Il nord-est come polveriera: movimenti indipendentisti, la retorica patriottica nella dismisura del linguaggio dei leader, minoranze etniche e contrapposizione di istanze, lo spettro dell’impoverimento, lo spauracchio della protesta armata contro il fantasma delle istituzioni (ed è cronaca attuale).
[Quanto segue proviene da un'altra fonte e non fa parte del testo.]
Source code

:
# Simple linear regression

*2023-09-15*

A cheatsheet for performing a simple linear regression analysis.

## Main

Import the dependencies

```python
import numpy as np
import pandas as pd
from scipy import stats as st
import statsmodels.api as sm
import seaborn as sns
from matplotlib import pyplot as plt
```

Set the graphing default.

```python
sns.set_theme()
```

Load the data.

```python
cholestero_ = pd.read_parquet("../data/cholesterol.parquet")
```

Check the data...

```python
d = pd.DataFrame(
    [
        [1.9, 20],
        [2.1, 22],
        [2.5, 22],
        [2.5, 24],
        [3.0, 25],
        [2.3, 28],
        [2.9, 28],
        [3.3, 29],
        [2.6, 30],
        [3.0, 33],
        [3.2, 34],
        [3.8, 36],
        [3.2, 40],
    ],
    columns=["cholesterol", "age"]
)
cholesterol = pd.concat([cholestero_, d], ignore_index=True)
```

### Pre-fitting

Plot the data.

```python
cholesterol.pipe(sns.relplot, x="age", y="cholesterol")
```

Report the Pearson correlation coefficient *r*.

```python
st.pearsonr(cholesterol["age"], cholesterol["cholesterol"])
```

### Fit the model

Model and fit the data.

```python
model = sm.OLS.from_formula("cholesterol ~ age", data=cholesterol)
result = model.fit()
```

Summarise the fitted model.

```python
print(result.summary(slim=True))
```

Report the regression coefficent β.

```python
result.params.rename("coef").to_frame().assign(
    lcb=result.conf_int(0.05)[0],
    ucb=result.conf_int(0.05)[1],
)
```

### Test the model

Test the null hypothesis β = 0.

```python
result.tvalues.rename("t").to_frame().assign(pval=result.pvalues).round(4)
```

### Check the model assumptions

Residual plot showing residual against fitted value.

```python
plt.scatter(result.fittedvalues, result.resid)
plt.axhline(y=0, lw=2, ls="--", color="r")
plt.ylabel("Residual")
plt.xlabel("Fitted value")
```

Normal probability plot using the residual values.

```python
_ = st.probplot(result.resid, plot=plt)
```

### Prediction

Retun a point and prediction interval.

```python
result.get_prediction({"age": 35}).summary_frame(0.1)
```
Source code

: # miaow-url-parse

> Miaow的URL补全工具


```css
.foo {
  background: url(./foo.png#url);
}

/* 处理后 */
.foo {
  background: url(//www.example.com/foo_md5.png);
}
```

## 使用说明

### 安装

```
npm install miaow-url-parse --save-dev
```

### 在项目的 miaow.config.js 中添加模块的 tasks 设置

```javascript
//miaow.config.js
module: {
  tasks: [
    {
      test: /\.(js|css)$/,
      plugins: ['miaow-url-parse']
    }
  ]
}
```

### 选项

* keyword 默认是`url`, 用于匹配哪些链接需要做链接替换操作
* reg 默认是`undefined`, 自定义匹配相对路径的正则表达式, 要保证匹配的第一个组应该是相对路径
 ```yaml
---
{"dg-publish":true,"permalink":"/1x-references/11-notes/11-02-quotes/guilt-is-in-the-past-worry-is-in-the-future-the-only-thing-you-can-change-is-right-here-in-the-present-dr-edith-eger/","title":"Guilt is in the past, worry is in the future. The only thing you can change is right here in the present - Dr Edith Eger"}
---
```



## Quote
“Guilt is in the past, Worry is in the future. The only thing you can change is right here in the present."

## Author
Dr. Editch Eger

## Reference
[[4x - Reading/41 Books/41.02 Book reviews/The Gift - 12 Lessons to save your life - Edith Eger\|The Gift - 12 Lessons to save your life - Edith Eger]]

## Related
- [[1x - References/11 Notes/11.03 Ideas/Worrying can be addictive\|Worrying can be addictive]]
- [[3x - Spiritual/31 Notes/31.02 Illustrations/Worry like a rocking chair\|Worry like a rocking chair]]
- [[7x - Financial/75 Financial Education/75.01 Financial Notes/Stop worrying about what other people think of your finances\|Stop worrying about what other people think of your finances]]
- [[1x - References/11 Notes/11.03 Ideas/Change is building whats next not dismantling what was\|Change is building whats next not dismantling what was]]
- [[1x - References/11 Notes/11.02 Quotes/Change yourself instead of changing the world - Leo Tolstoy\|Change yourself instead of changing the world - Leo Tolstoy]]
Piccola patria condensa questi temi senza cadere nel didascalismo o, peggio, nella trappola ideologica di chi issa una bandiera e la inquadra per la durata di un film. Rossetto cambia lente alla sua macchina da presa e la trasforma in microscopio, raccoglie in un quadrato di terra un formicaio di uomini e donne che paiono girare in tondo, sognando sconfinamenti improbabili. Giovani e adulti, c_piccola-patria_articolo2sono esemplari che indifferentemente agiscono per accumulare schei, la roba che permette di ampliare casa, o acquistare due bestie in più, al limite di fuggire via dalla logica dell’accumulo e dell’investimento per il futuro, fino a quando il futuro termina nel più immobile e disperato presente.
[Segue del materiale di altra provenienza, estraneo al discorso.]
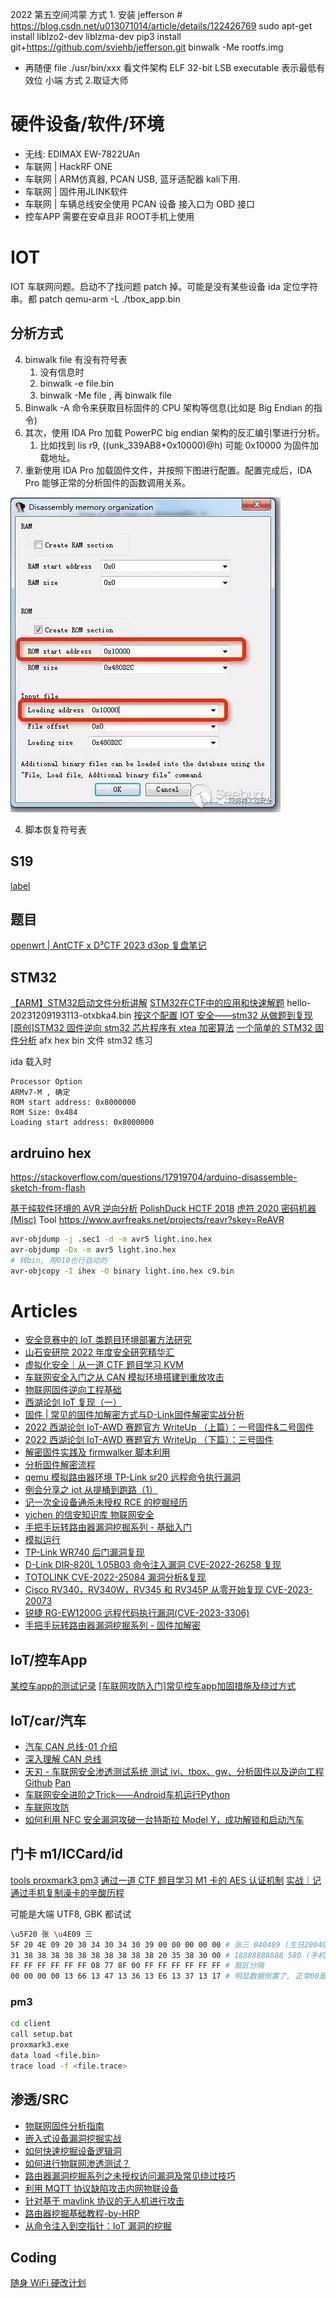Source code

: 2022 第五空间鸿蒙
方式 1.
安装 jefferson # https://blog.csdn.net/u013071014/article/details/122426769
sudo apt-get install liblzo2-dev liblzma-dev
pip3 install git+https://github.com/sviehb/jefferson.git
binwalk -Me rootfs.img

- 再随便 file ./usr/bin/xxx 看文件架构 ELF 32-bit LSB executable 表示最低有效位 小端
  方式 2.取证大师

# 硬件设备/软件/环境

* 无线: EDIMAX EW-7822UAn
* 车联网 | HackRF ONE
* 车联网 | ARM仿真器, PCAN USB, 蓝牙适配器 kali下用.
* 车联网 | 固件用JLINK软件
* 车联网 | 车辆总线安全使用 PCAN 设备 接入口为 OBD 接口
* 控车APP 需要在安卓且非 ROOT手机上使用

# IOT

IOT 车联网问题。启动不了找问题 patch 掉。可能是没有某些设备
ida 定位字符串。都 patch
qemu-arm -L ./tbox_app.bin

## 分析方式

4. binwalk file 有没有符号表
   1. 没有信息时
   2. binwalk -e file.bin
   3. binwalk -Me file
      , 再 binwalk file
1. Binwalk -A 命令来获取目标固件的 CPU 架构等信息(比如是 Big Endian 的指令)
1. 其次，使用 IDA Pro 加载 PowerPC big endian 架构的反汇编引擎进行分析。
   1. 比如找到 lis r9, ((unk_339AB8+0x10000)@h) 可能 0x10000 为固件加载地址。
1. 重新使用 IDA Pro 加载固件文件，并按照下图进行配置。配置完成后，IDA Pro 能够正常的分析固件的函数调用关系。

![Alt text](../../../public/imgs/re_iot_rom.jpg)

4. 脚本恢复符号表

## S19

[label](iot/re_iot_s19.md)

## 题目

[openwrt | AntCTF x D³CTF 2023 d3op 复盘笔记](https://mp.weixin.qq.com/s/97TfeJgZeG-lLzWc95teBw)

## STM32
[【ARM】STM32启动文件分析讲解](https://www.bilibili.com/video/BV1kF4m1w7h6/)
[STM32在CTF中的应用和快速解题](https://mp.weixin.qq.com/s/lwHh7ToXWjHy4wGjFxGxtA) hello-20231209193113-otxbka4.bin
[按这个配置](https://www.bilibili.com/video/BV1LX4y157TP/)
[IOT 安全——stm32 从做题到复现](https://www.anquanke.com/post/id/229321)
[[原创]STM32 固件逆向 ](https://bbs.kanxue.com/thread-272811.htm)
[stm32 芯片程序有 xtea 加密算法](https://bbs.kanxue.com/thread-272872.htm)
[一个简单的 STM32 固件分析](https://mp.weixin.qq.com/s/2XeF67Rz8Tz5jPVevSHhpg)
afx hex bin 文件 stm32 练习

ida 载入时

```
Processor Option
ARMv7-M , 确定
ROM start address: 0x8000000
ROM Size: 0x484
Loading start address: 0x8000000
```

## ardruino hex

https://stackoverflow.com/questions/17919704/arduino-disassemble-sketch-from-flash

[基于纯软件环境的 AVR 逆向分析](https://www.anquanke.com/post/id/202256)
[PolishDuck HCTF 2018](https://www.secpulse.com/archives/82690.html#PolishDuck)
[虎符 2020 密码机器(Misc)](https://0xffff.one/d/584/6)
Tool https://www.avrfreaks.net/projects/reavr?skey=ReAVR

```sh
avr-objdump -j .sec1 -d -m avr5 light.ino.hex
avr-objdump -Dx -m avr5 light.ino.hex
# 转bin, 用010也行自动的
avr-objcopy -I ihex -O binary light.ino.hex c9.bin
```

# Articles

- [安全竞赛中的 IoT 类题目环境部署方法研究](https://mp.weixin.qq.com/s/DRYEbNNUvXh4ECWgehmzbQ)
- [山石安研院 2022 年度安全研究精华汇](https://mp.weixin.qq.com/s/ubqxSpW3XxM4bcSj9_EHXA)
- [虚拟化安全｜从一道 CTF 题目学习 KVM](http://mp.weixin.qq.com/s?__biz=MzUzMDUxNTE1Mw==&mid=2247494743&idx=1&sn=2f3bede3835ac1874f4fc556df1603f4)
- [车联网安全入门之从 CAN 模拟环境搭建到重放攻击](https://mp.weixin.qq.com/s/LzrqCOq6BjPC6s3SjNvXcw)
- [物联网固件逆向工程基础](https://xz.aliyun.com/t/12320)
- [西湖论剑 IoT 复现（一）](https://mp.weixin.qq.com/s/xfkm4zwZ9e8OtQq--MH8fA)
- [固件 | 常见的固件加解密方式与D-Link固件解密实战分析](https://mp.weixin.qq.com/s/7OP6xtsli9L-LHkPuS3K3Q)
- [2022 西湖论剑 IoT-AWD 赛题官方 WriteUp （上篇）：一号固件&二号固件](https://mp.weixin.qq.com/s/tRmWsRfF2yRszwSeXws5xg)
- [2022 西湖论剑 IoT-AWD 赛题官方 WriteUp （下篇）：三号固件](https://mp.weixin.qq.com/s/_1uLWXSPEiCFST6dsi0YBA)
- [解密固件实践及 firmwalker 脚本利用](https://www.bilibili.com/video/BV1Fs4y1K76J/)
- [分析固件解密流程](https://www.bilibili.com/video/BV1YL411m7nx/)
- [qemu 模拟路由器环境 TP-Link sr20 远程命令执行漏洞](https://www.bilibili.com/video/BV1jM411L7e6/)
- [例会分享之 iot 从提桶到跑路（1）](https://www.bilibili.com/video/BV1ok4y157Hw/)
- [记一次全设备通杀未授权 RCE 的挖掘经历](https://mp.weixin.qq.com/s/62WZmT3fWQjerjeqqRiTdw)
- [yichen 的信安知识库 物联网安全](https://www.yuque.com/hxfqg9/iot)
- [手把手玩转路由器漏洞挖掘系列 - 基础入门](https://mp.weixin.qq.com/s/-yUPKhjTpYEbzlVNRBo9XQ)
- [模拟运行](./index#模拟运行)
- [TP-Link WR740 后门漏洞复现](https://mp.weixin.qq.com/s/mcAOxhih8Yq8tZe0dAdInA)
- [D-Link DIR-820L 1.05B03 命令注入漏洞 CVE-2022-26258 复现](https://mp.weixin.qq.com/s/Hc2DHKBlKhSwEoFaquKgzw)
- [TOTOLINK CVE-2022-25084 漏洞分析&复现](https://mp.weixin.qq.com/s/hD0a_AQAtM8npD7mHizrIA)
- [Cisco RV340，RV340W，RV345 和 RV345P 从零开始复现 CVE-2023-20073](https://mp.weixin.qq.com/s/xCKzdaRq4D5svTc__tXPFQ)
- [锐捷 RG-EW1200G 远程代码执行漏洞(CVE-2023-3306)](https://mp.weixin.qq.com/s/N2WFXkEpbeFQ4wMrYJ0bMw)
- [手把手玩转路由器漏洞挖掘系列 - 固件加解密](https://mp.weixin.qq.com/s/mbL0MYNAjkPrMix6hg2CYw)

## IoT/控车App
[某控车app的测试记录](https://mp.weixin.qq.com/s/gBfWLgkcHLldpNTGuh67lA)
[[车联网攻防入门]常见控车app加固措施及绕过方式](https://mp.weixin.qq.com/s/hgc1ad1q76kQu5il6m2NhQ)

## IoT/car/汽车

- [汽车 CAN 总线-01 介绍](https://mp.weixin.qq.com/s/Jognd-QPI6J9wO6V9OjnoA)
- [深入理解 CAN 总线](https://mp.weixin.qq.com/s/dnZaM9rjhBImS0vQ5yLQ3A)
- [天刃 - 车联网安全渗透测试系统 测试 ivi、tbox、gw、分析固件以及逆向工程](https://mp.weixin.qq.com/s/nAJeM60ooKNF-AzZFx4ACw) [Github](https://github.com/TianWen-Lab/TranSec/) [Pan](https://pan.baidu.com/s/1jWFxiawgiC57gLCYiSvnyA#r4x7)
- [车联网安全进阶之Trick——Android车机运行Python](https://mp.weixin.qq.com/s/mPA2akY2pYXbbG59NkbAfg)
- [车联网攻防](https://mp.weixin.qq.com/s/1xRD1DBiXD5LbuAoyfCgEQ)
- [如何利用 NFC 安全漏洞攻破一台特斯拉 Model Y，成功解锁和启动汽车](https://mp.weixin.qq.com/s/OmPycoN_tWEgSD2wMiyqqw)

## 门卡 m1/ICCard/id

[tools proxmark3 pm3](https://proxmarkbuilds.org/)
[通过一道 CTF 题目学习 M1 卡的 AES 认证机制](https://mp.weixin.qq.com/s/PdJgVDsOnOAcid0DQTUrvg)
[实战｜记通过手机复制澡卡的辛酸历程](https://mp.weixin.qq.com/s/cDXyPFDeE6S_xGBL3NucPQ)

可能是大端 UTF8, GBK 都试试

```sh
\u5F20 张 \u4E09 三
5F 20 4E 09 20 30 34 30 34 30 39 00 00 00 00 00 # 张三 040409 (生日20040409)
31 38 38 38 38 38 38 38 38 38 38 20 35 38 30 00 # 18888888888 580 (手机号18888888888 余额580)
FF FF FF FF FF FF 08 77 8F 00 FF FF FF FF FF FF # 扇区分隔
00 00 00 00 13 66 13 47 13 36 13 E6 13 37 13 17 # 明显数据倒置了, 正常00是在最后面 改成 71 31 73 ...
```

### pm3

```sh
cd client
call setup.bat
proxmark3.exe
data load <file.bin>
trace load -f <file.trace>
```

## 渗透/SRC

- [物联网固件分析指南](https://www.bilibili.com/video/BV1rG411Y78x/)
- [嵌入式设备漏洞挖掘实战](https://mp.weixin.qq.com/s/AxkvdKdfBB_CPS0BadbcmA)
- [如何快速挖掘设备逻辑洞](https://mp.weixin.qq.com/s/jZd5BpAmwFZOZuNjc4-oqA)
- [如何进行物联网渗透测试？](https://mp.weixin.qq.com/s/-p9-9ia_4aqXwL9ELW-BYg)
- [路由器漏洞挖掘系列之未授权访问漏洞及常见绕过技巧](https://mp.weixin.qq.com/s/dQ9GL2wIME35uxAes3LzEg)
- [利用 MQTT 协议缺陷攻击内网物联设备](https://mp.weixin.qq.com/s/EtpaAw-fq4XJGyiojUVdiw)
- [针对基于 mavlink 协议的无人机进行攻击](https://mp.weixin.qq.com/s/HfFqgQcgOyA_rmb3UFXhww)
- [路由器挖掘基础教程-by-HRP](https://hgreed.vip/2023/08/02/%E8%B7%AF%E7%94%B1%E5%99%A8%E6%8C%96%E6%8E%98%E5%9F%BA%E7%A1%80%E6%95%99%E7%A8%8B-by-HRP/)
- [从命令注入到空指针：IoT 漏洞的挖掘](https://mp.weixin.qq.com/s/clNo72GdFnGShSQXuNHY3g)

## Coding

[随身 WiFi 硬改计划](https://mp.weixin.qq.com/s/sw4R-GOM8jwGdEvsLJL6pw)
Renata e Luisa sono pronte a lasciare per un dove che sappia di altrove (qualsiasi) la propria terra, a qualunque costo, con qualsiasi arma, architettando un ricatto ingenuo ad un malato di sesso, uno tra i tanti che individuano il proprio malessere nell’“invasore”. Il gioco delle due giovani donne coinvolge il fidanzato di Luisa, l’albanese Bilal, lavoratore regolare in un’azienda, che diventa strumento inconsapevole della macchinazione. La facilità con cui le ragazze si prostituiscono (con modalità diverse) per incastrare l’uomo e sua sorella (che sotto il materasso ha accumulato una discreta fortuna), spiazza e turba al tempo stesso. La pochezza delle motivazioni e lo svuotamento etico dei personaggi coinvolti non ci consegna alcuna morale, ma restituisce un microuniverso in declino, al di là della crisi o, per la precisione, non per colpa della crisi. Come se questa, invece, avesse solo acceso recrudescenze ataviche.
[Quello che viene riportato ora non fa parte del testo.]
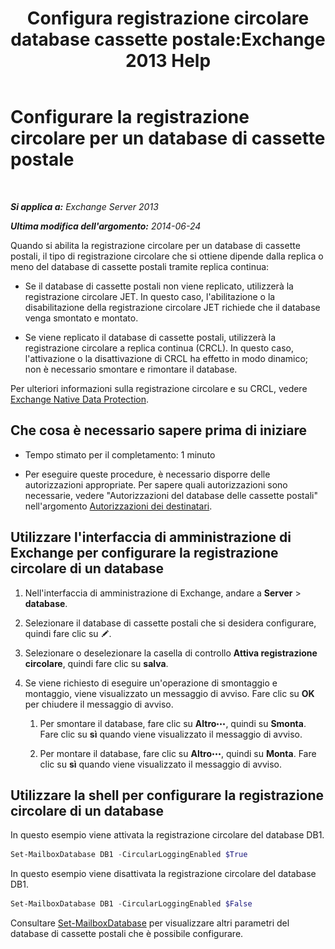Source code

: ﻿---
title: 'Configura registrazione circolare database cassette postale:Exchange 2013 Help'
TOCTitle: Configurare la registrazione circolare per un database di cassette postale
ms:assetid: 29cbd7cd-382b-4e0d-8368-2e49e75df2fc
ms:mtpsurl: https://technet.microsoft.com/it-it/library/Dn756374(v=EXCHG.150)
ms:contentKeyID: 62524827
ms.date: 05/22/2018
mtps_version: v=EXCHG.150
ms.translationtype: MT
---

# Configurare la registrazione circolare per un database di cassette postale

 

_**Si applica a:** Exchange Server 2013_

_**Ultima modifica dell'argomento:** 2014-06-24_

Quando si abilita la registrazione circolare per un database di cassette postali, il tipo di registrazione circolare che si ottiene dipende dalla replica o meno del database di cassette postali tramite replica continua:

  - Se il database di cassette postali non viene replicato, utilizzerà la registrazione circolare JET. In questo caso, l'abilitazione o la disabilitazione della registrazione circolare JET richiede che il database venga smontato e montato.

  - Se viene replicato il database di cassette postali, utilizzerà la registrazione circolare a replica continua (CRCL). In questo caso, l'attivazione o la disattivazione di CRCL ha effetto in modo dinamico; non è necessario smontare e rimontare il database.

Per ulteriori informazioni sulla registrazione circolare e su CRCL, vedere [Exchange Native Data Protection](backup-restore-and-disaster-recovery-exchange-2013-help.md).

## Che cosa è necessario sapere prima di iniziare

  - Tempo stimato per il completamento: 1 minuto

  - Per eseguire queste procedure, è necessario disporre delle autorizzazioni appropriate. Per sapere quali autorizzazioni sono necessarie, vedere "Autorizzazioni del database delle cassette postali" nell'argomento [Autorizzazioni dei destinatari](recipients-permissions-exchange-2013-help.md).

## Utilizzare l'interfaccia di amministrazione di Exchange per configurare la registrazione circolare di un database

1.  Nell'interfaccia di amministrazione di Exchange, andare a **Server** \> **database**.

2.  Selezionare il database di cassette postali che si desidera configurare, quindi fare clic su ![Icona Modifica](images/JJ218640.6f53ccb2-1f13-4c02-bea0-30690e6ea71d(EXCHG.150).gif "Icona Modifica").

3.  Selezionare o deselezionare la casella di controllo **Attiva registrazione circolare**, quindi fare clic su **salva**.

4.  Se viene richiesto di eseguire un'operazione di smontaggio e montaggio, viene visualizzato un messaggio di avviso. Fare clic su **OK** per chiudere il messaggio di avviso.
    
    1.  Per smontare il database, fare clic su **Altro**![Icona Ulteriori opzioni](images/JJ150550.5381819e-3b21-4873-8714-e9b956290b28(EXCHG.150).gif "Icona Ulteriori opzioni"), quindi su **Smonta**. Fare clic su **sì** quando viene visualizzato il messaggio di avviso.
    
    2.  Per montare il database, fare clic su **Altro**![Icona Ulteriori opzioni](images/JJ150550.5381819e-3b21-4873-8714-e9b956290b28(EXCHG.150).gif "Icona Ulteriori opzioni"), quindi su **Monta**. Fare clic su **sì** quando viene visualizzato il messaggio di avviso.

## Utilizzare la shell per configurare la registrazione circolare di un database

In questo esempio viene attivata la registrazione circolare del database DB1.

```powershell
Set-MailboxDatabase DB1 -CircularLoggingEnabled $True
```

In questo esempio viene disattivata la registrazione circolare del database DB1.

```powershell
Set-MailboxDatabase DB1 -CircularLoggingEnabled $False
```

Consultare [Set-MailboxDatabase](https://technet.microsoft.com/it-it/library/bb123971\(v=exchg.150\)) per visualizzare altri parametri del database di cassette postali che è possibile configurare.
Il grigio di certi paesaggi resta dominante anche quando il sole illumina a sprazzi la scena. Il colore della gioventù annacqua nei solventi acidi della generazione che l’ha preceduta, e non basta lo sguardo di un vecchio che ancora ricorda ciò che fu, per trasformare la memoria in radice sana. Sembra il controcampo del primo film di Munzi Saimir. Lo stereotipo legato allo straniero, nei due film, sbiadisce con buona pace di chi disegna la realtà con contorni netti, a vantaggio dell’emozione della verità, che complica sempre la vita.

Alessandro Leone

Piccola patria

Regia: Alessandro Rossetto. Sceneggiatura: Caterina Serra, Alessandro Rossetto. Fotografia: Daniel Mazza. Montaggio: Jacopo Quadri. Interpreti: Maria Roveran, Roberta Da Soller, Vladimir Doda, Diego Ribon, Lucia Mascino. Origine: Italia, 2013. Durata: 110′.